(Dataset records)
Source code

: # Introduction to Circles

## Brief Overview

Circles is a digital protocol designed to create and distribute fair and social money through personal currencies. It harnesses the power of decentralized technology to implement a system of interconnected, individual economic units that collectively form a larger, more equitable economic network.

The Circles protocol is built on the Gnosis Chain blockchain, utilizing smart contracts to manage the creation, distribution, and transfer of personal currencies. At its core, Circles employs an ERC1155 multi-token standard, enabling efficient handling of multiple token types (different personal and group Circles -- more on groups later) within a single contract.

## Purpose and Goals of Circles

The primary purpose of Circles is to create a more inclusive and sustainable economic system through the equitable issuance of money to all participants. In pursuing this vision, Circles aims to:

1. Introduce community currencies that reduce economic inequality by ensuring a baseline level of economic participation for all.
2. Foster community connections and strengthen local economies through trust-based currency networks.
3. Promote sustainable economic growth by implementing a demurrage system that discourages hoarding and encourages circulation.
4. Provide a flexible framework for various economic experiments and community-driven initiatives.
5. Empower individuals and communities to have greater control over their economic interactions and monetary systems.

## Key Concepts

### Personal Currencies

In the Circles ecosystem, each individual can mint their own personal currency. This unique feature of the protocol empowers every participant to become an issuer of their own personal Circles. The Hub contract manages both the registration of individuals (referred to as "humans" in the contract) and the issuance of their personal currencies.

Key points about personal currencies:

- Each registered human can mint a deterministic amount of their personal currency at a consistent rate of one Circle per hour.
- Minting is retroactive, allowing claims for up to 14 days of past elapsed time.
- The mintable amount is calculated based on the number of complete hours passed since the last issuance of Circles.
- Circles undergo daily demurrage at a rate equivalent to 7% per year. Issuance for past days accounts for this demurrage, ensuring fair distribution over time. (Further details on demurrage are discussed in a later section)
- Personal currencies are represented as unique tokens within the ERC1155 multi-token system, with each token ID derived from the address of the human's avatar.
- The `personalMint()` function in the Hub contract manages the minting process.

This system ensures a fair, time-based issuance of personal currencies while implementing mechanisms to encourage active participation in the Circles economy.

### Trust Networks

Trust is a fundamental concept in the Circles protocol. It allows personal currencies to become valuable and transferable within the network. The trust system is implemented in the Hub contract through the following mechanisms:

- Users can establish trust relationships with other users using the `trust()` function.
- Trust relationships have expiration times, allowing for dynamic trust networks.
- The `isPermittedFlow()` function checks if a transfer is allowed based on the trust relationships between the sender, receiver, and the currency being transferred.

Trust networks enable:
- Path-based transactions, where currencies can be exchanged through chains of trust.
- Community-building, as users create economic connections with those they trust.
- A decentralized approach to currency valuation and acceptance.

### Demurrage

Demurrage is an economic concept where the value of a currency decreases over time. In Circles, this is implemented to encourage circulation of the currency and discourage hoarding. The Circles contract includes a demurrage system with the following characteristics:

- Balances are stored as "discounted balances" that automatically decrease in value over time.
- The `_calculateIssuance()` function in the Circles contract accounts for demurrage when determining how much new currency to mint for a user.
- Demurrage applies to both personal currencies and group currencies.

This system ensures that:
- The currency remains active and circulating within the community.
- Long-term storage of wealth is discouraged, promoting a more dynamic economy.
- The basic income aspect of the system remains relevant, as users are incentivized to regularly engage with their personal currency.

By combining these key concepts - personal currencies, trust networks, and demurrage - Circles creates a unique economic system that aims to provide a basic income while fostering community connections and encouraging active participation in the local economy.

• Work instruction
Write only the number of lines in the data where the word "equitable" occurs.

• Written answer
2